L'intuizione è nata dopo che il team di sicurezza di Google ha identificato una falla nei processori AMD, dalla serie Zen 1 fino alla Zen 5, che permette di caricare patch di microcodice non firmate. Sebbene il problema possa essere risolto con aggiornamenti appropriati, simili a quelli utilizzati per risolvere precedenti instabilità nei processori Raptor Lake di Intel, Beek ha colto l'opportunità per esplorare scenari più sinistri. "Provenendo da un background in sicurezza firmware, ho pensato: posso scrivere un ransomware per CPU", ha confessato nell'intervista a The Register, aggiungendo subito dopo di non avere alcuna intenzione di rilasciare pubblicamente questo pericoloso strumento.

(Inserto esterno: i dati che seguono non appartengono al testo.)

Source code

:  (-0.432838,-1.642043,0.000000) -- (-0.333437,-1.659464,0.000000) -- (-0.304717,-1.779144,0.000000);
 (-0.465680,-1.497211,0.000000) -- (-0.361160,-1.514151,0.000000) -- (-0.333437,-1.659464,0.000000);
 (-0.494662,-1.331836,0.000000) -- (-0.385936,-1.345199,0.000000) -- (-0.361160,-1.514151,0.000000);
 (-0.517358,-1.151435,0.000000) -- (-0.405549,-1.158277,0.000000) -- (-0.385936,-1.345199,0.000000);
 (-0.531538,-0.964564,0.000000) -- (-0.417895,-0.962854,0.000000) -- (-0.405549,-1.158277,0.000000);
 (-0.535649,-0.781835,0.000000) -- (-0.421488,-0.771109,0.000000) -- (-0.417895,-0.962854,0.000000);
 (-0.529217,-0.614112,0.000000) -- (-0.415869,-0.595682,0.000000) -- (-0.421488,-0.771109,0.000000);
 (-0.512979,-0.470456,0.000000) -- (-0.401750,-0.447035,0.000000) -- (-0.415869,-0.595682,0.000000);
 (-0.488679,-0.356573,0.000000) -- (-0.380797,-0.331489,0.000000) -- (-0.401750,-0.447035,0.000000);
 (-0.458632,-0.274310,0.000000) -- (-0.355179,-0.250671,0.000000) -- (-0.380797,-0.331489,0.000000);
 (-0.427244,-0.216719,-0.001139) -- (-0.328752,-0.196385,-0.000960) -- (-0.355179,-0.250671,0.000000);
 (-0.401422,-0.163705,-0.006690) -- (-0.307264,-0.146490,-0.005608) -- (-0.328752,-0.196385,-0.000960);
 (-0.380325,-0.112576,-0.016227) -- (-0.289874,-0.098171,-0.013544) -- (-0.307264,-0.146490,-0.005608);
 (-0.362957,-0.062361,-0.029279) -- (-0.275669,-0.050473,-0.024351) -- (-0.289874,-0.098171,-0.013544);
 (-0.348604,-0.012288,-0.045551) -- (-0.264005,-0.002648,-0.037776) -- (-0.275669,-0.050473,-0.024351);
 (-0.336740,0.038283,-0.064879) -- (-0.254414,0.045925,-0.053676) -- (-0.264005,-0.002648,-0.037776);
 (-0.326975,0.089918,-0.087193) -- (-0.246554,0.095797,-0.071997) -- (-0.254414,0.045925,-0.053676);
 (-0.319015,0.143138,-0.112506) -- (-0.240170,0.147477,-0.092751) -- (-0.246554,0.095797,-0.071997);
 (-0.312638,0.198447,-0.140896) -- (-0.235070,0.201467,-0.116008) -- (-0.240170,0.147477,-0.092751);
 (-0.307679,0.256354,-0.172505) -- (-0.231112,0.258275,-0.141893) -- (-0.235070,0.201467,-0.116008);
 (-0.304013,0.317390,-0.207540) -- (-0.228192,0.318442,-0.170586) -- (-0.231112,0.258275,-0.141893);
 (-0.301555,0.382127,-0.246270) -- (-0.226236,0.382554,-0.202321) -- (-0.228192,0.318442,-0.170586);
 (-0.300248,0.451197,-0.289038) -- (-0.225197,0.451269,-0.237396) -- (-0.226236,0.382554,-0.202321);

Lo scenario peggiore descritto da Beek è inquietante: un ransomware che opera a livello di CPU o firmware bypassa ogni tecnologia di sicurezza tradizionale attualmente disponibile. Il malware potrebbe alterare il microcodice del processore, compromettendo l'intera catena di fiducia del sistema. A differenza dei ransomware convenzionali che crittografano i file a livello software, questo approccio sarebbe praticamente indiagnosticabile con gli strumenti di sicurezza attuali.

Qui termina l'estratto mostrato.